[WHAT YOU ARE ASKED TO DO]
Reproduce the records below exactly, but only between the lines holding "정상인데 양성일 확률)" and "유병률)*(특이도)+(유병율)(1 - 특이도)", inclusive.

(PROVIDED ENTRIES)

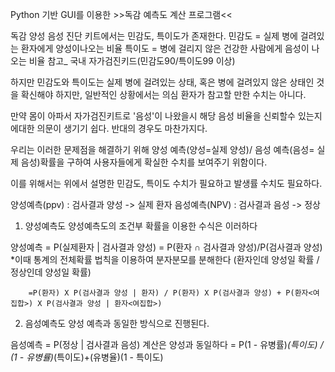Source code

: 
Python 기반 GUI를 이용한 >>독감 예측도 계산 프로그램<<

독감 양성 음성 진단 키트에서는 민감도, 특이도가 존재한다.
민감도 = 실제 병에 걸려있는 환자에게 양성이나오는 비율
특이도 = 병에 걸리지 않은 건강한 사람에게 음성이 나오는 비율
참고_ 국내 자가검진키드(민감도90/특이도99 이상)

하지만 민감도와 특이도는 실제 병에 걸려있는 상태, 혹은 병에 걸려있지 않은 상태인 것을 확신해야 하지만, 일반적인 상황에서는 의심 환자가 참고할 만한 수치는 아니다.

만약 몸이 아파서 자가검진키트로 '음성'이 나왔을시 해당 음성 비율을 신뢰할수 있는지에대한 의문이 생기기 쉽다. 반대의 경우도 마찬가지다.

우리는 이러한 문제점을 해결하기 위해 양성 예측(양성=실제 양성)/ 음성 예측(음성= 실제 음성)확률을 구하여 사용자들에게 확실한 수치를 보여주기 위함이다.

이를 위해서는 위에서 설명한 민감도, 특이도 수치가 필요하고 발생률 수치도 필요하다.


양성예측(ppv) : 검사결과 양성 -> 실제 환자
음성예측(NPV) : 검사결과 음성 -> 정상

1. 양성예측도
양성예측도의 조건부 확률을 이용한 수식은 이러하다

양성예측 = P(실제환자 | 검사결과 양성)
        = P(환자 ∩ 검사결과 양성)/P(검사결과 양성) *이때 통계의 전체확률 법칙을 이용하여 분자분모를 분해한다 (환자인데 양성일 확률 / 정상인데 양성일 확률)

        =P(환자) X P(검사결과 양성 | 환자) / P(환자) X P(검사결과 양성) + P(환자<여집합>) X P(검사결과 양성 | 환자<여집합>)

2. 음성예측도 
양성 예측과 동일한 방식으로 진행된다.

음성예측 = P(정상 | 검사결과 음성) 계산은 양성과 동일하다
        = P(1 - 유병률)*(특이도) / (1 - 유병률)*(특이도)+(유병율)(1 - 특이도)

(End PROVIDED ENTRIES)
(PROVIDED ENTRIES)

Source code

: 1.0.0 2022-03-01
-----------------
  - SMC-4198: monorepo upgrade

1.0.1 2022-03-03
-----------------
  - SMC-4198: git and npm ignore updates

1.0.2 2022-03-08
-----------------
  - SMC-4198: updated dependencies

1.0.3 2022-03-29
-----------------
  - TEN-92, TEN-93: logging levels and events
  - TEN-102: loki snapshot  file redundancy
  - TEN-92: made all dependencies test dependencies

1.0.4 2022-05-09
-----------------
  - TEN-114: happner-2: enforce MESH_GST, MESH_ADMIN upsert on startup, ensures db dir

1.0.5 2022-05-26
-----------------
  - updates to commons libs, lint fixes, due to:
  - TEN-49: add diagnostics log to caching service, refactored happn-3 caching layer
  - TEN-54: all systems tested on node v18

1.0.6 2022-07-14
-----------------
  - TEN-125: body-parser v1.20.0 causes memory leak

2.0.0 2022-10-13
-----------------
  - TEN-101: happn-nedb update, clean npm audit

(End PROVIDED ENTRIES)
(PROVIDED ENTRIES)

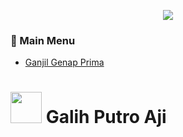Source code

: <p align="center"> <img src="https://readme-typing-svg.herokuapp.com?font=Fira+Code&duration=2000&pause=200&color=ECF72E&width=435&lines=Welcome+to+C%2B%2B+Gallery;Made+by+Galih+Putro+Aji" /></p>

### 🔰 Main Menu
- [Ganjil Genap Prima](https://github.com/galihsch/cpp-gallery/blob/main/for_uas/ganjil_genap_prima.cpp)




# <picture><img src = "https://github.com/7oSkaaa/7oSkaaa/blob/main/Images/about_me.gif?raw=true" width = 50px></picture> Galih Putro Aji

(End PROVIDED ENTRIES)

[OUTPUT]
        = P(환자 ∩ 검사결과 양성)/P(검사결과 양성) *이때 통계의 전체확률 법칙을 이용하여 분자분모를 분해한다 (환자인데 양성일 확률 / 정상인데 양성일 확률)

        =P(환자) X P(검사결과 양성 | 환자) / P(환자) X P(검사결과 양성) + P(환자<여집합>) X P(검사결과 양성 | 환자<여집합>)

2. 음성예측도 
양성 예측과 동일한 방식으로 진행된다.

음성예측 = P(정상 | 검사결과 음성) 계산은 양성과 동일하다
        = P(1 - 유병률)*(특이도) / (1 - 유병률)*(특이도)+(유병율)(1 - 특이도)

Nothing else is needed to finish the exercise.